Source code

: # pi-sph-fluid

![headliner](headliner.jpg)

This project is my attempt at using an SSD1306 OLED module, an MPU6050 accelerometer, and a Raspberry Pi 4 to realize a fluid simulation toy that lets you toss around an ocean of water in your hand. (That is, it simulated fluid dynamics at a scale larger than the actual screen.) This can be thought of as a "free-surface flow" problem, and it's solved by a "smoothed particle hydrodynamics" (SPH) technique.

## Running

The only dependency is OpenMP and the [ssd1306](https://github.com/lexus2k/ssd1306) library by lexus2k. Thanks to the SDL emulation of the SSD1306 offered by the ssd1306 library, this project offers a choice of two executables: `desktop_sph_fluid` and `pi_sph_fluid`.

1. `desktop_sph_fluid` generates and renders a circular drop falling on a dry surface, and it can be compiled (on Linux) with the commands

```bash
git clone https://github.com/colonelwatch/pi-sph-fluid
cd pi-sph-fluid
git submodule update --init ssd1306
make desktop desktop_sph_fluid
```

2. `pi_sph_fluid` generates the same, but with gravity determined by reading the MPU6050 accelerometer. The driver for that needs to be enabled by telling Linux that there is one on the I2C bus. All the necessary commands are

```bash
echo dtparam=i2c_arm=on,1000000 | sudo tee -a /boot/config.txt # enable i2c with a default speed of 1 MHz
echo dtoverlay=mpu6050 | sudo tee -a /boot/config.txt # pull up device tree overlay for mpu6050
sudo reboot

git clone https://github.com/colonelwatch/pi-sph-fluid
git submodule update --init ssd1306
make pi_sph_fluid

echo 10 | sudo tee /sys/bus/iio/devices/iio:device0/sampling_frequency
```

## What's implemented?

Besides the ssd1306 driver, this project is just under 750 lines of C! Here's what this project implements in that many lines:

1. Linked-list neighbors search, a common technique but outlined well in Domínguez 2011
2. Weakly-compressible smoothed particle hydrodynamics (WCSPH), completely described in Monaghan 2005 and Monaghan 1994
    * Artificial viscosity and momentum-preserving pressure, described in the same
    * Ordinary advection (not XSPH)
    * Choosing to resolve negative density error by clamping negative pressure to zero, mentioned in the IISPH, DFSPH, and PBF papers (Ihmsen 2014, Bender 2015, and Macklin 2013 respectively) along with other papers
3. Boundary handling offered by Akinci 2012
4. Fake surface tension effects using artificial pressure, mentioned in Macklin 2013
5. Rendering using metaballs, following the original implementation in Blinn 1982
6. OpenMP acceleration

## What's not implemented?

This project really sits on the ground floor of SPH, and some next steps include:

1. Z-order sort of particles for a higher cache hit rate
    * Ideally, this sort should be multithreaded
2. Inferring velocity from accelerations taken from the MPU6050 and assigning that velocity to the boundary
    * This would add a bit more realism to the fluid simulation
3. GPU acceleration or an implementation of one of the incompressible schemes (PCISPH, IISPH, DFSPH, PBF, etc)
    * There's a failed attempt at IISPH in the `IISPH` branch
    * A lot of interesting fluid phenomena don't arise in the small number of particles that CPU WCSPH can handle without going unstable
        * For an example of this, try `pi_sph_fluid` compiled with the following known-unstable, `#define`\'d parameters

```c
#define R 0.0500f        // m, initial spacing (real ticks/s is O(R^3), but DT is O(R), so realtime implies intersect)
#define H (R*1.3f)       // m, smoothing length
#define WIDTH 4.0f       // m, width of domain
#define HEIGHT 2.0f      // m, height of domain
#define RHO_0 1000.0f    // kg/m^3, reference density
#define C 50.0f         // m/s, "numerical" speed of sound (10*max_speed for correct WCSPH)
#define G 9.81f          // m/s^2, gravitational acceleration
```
________________________
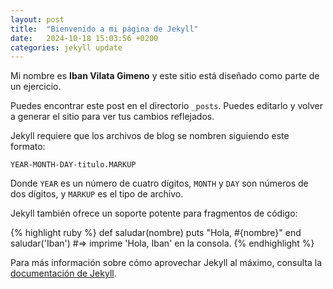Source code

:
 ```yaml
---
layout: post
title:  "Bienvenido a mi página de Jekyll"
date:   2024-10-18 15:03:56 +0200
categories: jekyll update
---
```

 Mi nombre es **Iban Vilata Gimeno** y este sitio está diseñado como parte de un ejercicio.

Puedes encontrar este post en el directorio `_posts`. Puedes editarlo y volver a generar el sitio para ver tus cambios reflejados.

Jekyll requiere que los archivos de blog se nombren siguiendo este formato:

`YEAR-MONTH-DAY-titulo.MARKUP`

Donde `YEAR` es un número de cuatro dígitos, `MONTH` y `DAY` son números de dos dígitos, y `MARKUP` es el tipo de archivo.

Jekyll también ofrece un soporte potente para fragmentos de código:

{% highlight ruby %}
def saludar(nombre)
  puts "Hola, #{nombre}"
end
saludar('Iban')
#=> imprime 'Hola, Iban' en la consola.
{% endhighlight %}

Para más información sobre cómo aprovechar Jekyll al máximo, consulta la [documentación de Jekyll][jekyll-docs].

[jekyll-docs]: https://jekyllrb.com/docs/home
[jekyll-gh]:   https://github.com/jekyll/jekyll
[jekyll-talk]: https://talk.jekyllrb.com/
________________________
## Your goal
Taking the entries above, restate exactly those lines that fall between the line with "Jekyll requiere que" and the line with "tipo de archivo.", keeping both of those lines too.

## Reply
Jekyll requiere que los archivos de blog se nombren siguiendo este formato:

`YEAR-MONTH-DAY-titulo.MARKUP`

Donde `YEAR` es un número de cuatro dígitos, `MONTH` y `DAY` son números de dos dígitos, y `MARKUP` es el tipo de archivo.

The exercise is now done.